The dataframe is like the following, sub_id is part of the id, say id is the 'parent' for sub_id, it includes id itself and some items included in id.
id has no name but sub_id has corresponding name
I would like to check id with sub_id's name, and then create id's name
df = pd.DataFrame({'id':[1,1,1,2,2],
'sub_id':[12,1,13,23,2],
'name':['pear','fruit','orange','cat','animal']})
id sub_id name
0 1 12 pear
1 1 1 fruit
2 1 13 orange
3 2 23 cat
4 2 2 animal
I would like to create another column id_name, to get:
id sub_id name id_name
0 1 12 pear fruit
1 1 1 fruit fruit
2 1 13 orange fruit
3 2 23 cat animal
4 2 2 animal animal
I have no idea how it could be achieved efficiently, I only think of to merge the dataframe twice, but I think there is a better way.
CodePudding user response:
If replace not matched id
with sub_id
to misisng values in Series.where
then GroupBy.transform
with first
working, because return first non missing values:
df['id_name'] = (df['name'].where(df['id'].eq(df['sub_id']))
.groupby(df['id'])
.transform('first'))
Or filter rows by mask and mapping helper Series by Series.map
:
s = df[df['id'].eq(df['sub_id'])].set_index('id')['name']

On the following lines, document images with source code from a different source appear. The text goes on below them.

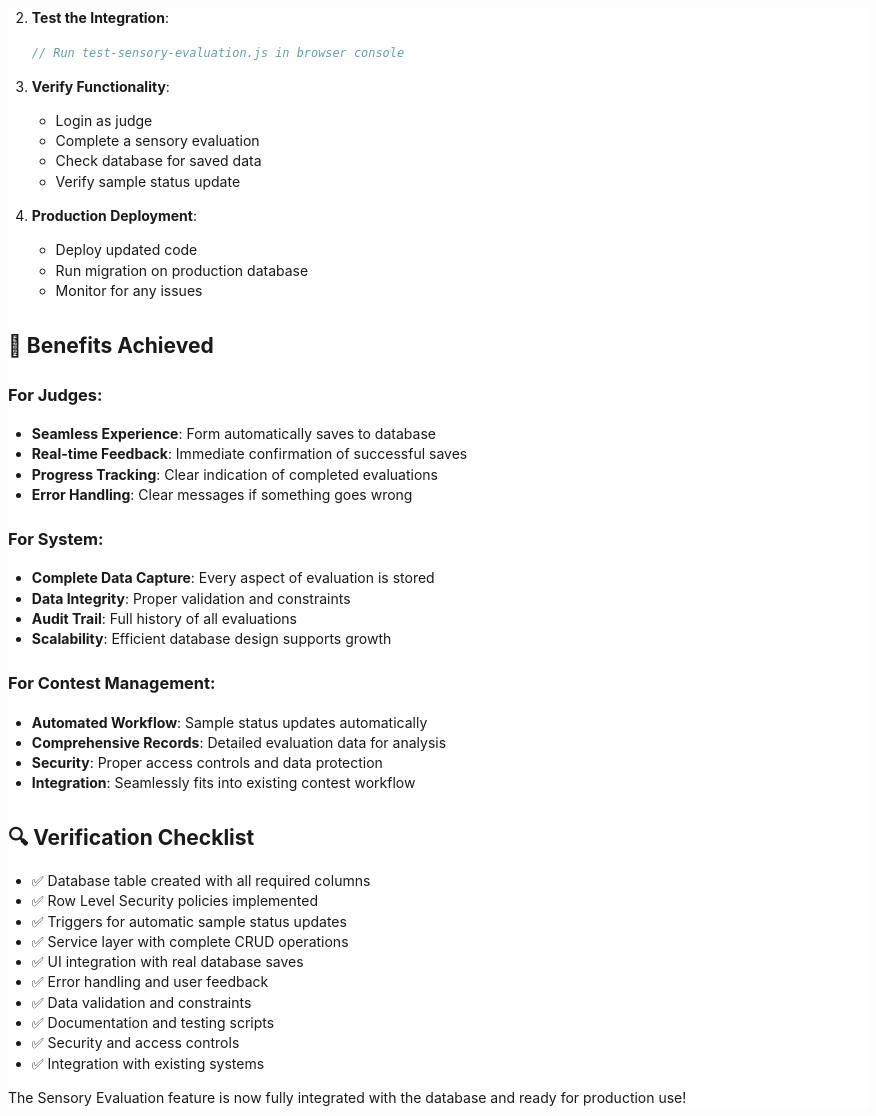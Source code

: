 2. **Test the Integration**:

   ```javascript
   // Run test-sensory-evaluation.js in browser console
   ```

3. **Verify Functionality**:

   - Login as judge
   - Complete a sensory evaluation
   - Check database for saved data
   - Verify sample status update

4. **Production Deployment**:
   - Deploy updated code
   - Run migration on production database
   - Monitor for any issues

## 🎯 Benefits Achieved

### For Judges:

- **Seamless Experience**: Form automatically saves to database
- **Real-time Feedback**: Immediate confirmation of successful saves
- **Progress Tracking**: Clear indication of completed evaluations
- **Error Handling**: Clear messages if something goes wrong

### For System:

- **Complete Data Capture**: Every aspect of evaluation is stored
- **Data Integrity**: Proper validation and constraints
- **Audit Trail**: Full history of all evaluations
- **Scalability**: Efficient database design supports growth

### For Contest Management:

- **Automated Workflow**: Sample status updates automatically
- **Comprehensive Records**: Detailed evaluation data for analysis
- **Security**: Proper access controls and data protection
- **Integration**: Seamlessly fits into existing contest workflow

## 🔍 Verification Checklist

- ✅ Database table created with all required columns
- ✅ Row Level Security policies implemented
- ✅ Triggers for automatic sample status updates
- ✅ Service layer with complete CRUD operations
- ✅ UI integration with real database saves
- ✅ Error handling and user feedback
- ✅ Data validation and constraints
- ✅ Documentation and testing scripts
- ✅ Security and access controls
- ✅ Integration with existing systems

The Sensory Evaluation feature is now fully integrated with the database and ready for production use!
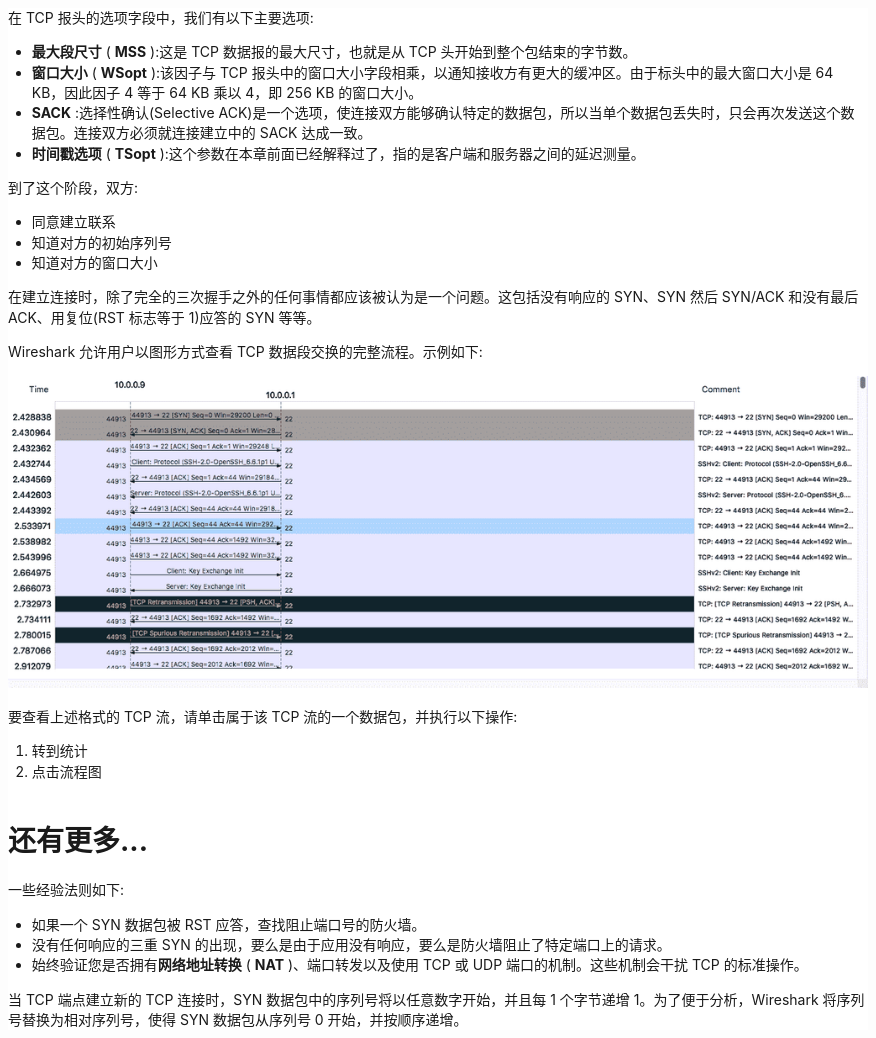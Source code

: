 在 TCP 报头的选项字段中，我们有以下主要选项:

*   **最大段尺寸** ( **MSS** ):这是 TCP 数据报的最大尺寸，也就是从 TCP 头开始到整个包结束的字节数。
*   **窗口大小** ( **WSopt** ):该因子与 TCP 报头中的窗口大小字段相乘，以通知接收方有更大的缓冲区。由于标头中的最大窗口大小是 64 KB，因此因子 4 等于 64 KB 乘以 4，即 256 KB 的窗口大小。
*   **SACK** :选择性确认(Selective ACK)是一个选项，使连接双方能够确认特定的数据包，所以当单个数据包丢失时，只会再次发送这个数据包。连接双方必须就连接建立中的 SACK 达成一致。
*   **时间戳选项** ( **TSopt** ):这个参数在本章前面已经解释过了，指的是客户端和服务器之间的延迟测量。

到了这个阶段，双方:

*   同意建立联系
*   知道对方的初始序列号
*   知道对方的窗口大小

在建立连接时，除了完全的三次握手之外的任何事情都应该被认为是一个问题。这包括没有响应的 SYN、SYN 然后 SYN/ACK 和没有最后 ACK、用复位(RST 标志等于 1)应答的 SYN 等等。

Wireshark 允许用户以图形方式查看 TCP 数据段交换的完整流程。示例如下:

![](img/6f148bd8-d5c4-41d9-8244-085818ea4cca.png)

要查看上述格式的 TCP 流，请单击属于该 TCP 流的一个数据包，并执行以下操作:

1.  转到统计
2.  点击流程图

# 还有更多...

一些经验法则如下:

*   如果一个 SYN 数据包被 RST 应答，查找阻止端口号的防火墙。
*   没有任何响应的三重 SYN 的出现，要么是由于应用没有响应，要么是防火墙阻止了特定端口上的请求。
*   始终验证您是否拥有**网络地址转换** ( **NAT** )、端口转发以及使用 TCP 或 UDP 端口的机制。这些机制会干扰 TCP 的标准操作。

当 TCP 端点建立新的 TCP 连接时，SYN 数据包中的序列号将以任意数字开始，并且每 1 个字节递增 1。为了便于分析，Wireshark 将序列号替换为相对序列号，使得 SYN 数据包从序列号 0 开始，并按顺序递增。
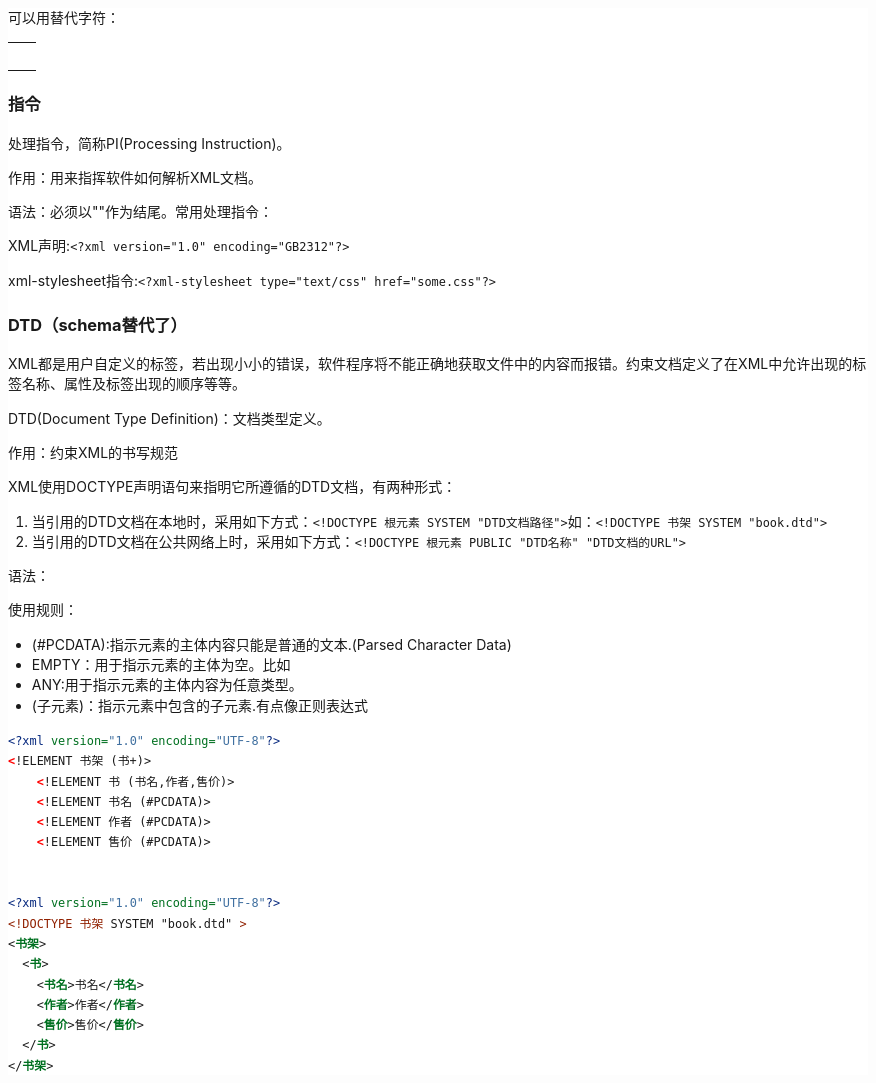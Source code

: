 可以用替代字符：

|      |      |
| ---- | ---- |
|      |      |
|      |      |
|      |      |
|      |      |
|      |      |

### 指令

处理指令，简称PI(Processing Instruction)。

作用：用来指挥软件如何解析XML文档。

语法：必须以"<?"作为开头，以"?>"作为结尾。常用处理指令：

XML声明:`<?xml version="1.0" encoding="GB2312"?>`

xml-stylesheet指令:`<?xml-stylesheet type="text/css" href="some.css"?>`

### DTD（schema替代了）

XML都是用户自定义的标签，若出现小小的错误，软件程序将不能正确地获取文件中的内容而报错。约束文档定义了在XML中允许出现的标签名称、属性及标签出现的顺序等等。

DTD(Document Type Definition)：文档类型定义。

作用：约束XML的书写规范

XML使用DOCTYPE声明语句来指明它所遵循的DTD文档，有两种形式：

1. 当引用的DTD文档在本地时，采用如下方式：`<!DOCTYPE 根元素 SYSTEM "DTD文档路径">`如：`<!DOCTYPE 书架 SYSTEM "book.dtd">`
2. 当引用的DTD文档在公共网络上时，采用如下方式：`<!DOCTYPE 根元素 PUBLIC "DTD名称" "DTD文档的URL">`

语法：<!ELEMENT 元素名称 使用规则>

使用规则：

- (#PCDATA):指示元素的主体内容只能是普通的文本.(Parsed Character Data)
- EMPTY：用于指示元素的主体为空。比如<br/>
- ANY:用于指示元素的主体内容为任意类型。
- (子元素)：指示元素中包含的子元素.有点像正则表达式

```xml
<?xml version="1.0" encoding="UTF-8"?>
<!ELEMENT 书架 (书+)>
	<!ELEMENT 书 (书名,作者,售价)>
	<!ELEMENT 书名 (#PCDATA)>
	<!ELEMENT 作者 (#PCDATA)>
	<!ELEMENT 售价 (#PCDATA)>
	
	
<?xml version="1.0" encoding="UTF-8"?>
<!DOCTYPE 书架 SYSTEM "book.dtd" >
<书架>
  <书>
    <书名>书名</书名>
    <作者>作者</作者>
    <售价>售价</售价>
  </书>
</书架>
```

df['id_name'] = df['id'].map(s)
print (df)
id sub_id name id_name
0 1 12 pear fruit
1 1 1 fruit fruit
2 1 13 orange fruit
3 2 23 cat animal
4 2 2 animal animal
Details:
print (df['name'].where(df['id'].eq(df['sub_id'])))
0 NaN
1 fruit
2 NaN
3 NaN
4 animal
Name: name, dtype: object
print (s)
id
1 fruit
2 animal
Name: name, dtype: object
CodePudding user response:
Are your IDs unique?
You use GroupBy.transform
to get the min
id per group and map
this to the existing id
:
df['id_name'] = (df.groupby('id')['sub_id'].transform('min')
.map(df.set_index('sub_id')['name'])
)
output:
id sub_id name id_name
0 1 12 pear fruit
1 1 1 fruit fruit
2 1 13 orange fruit
3 2 23 cat animal
4 2 2 animal animal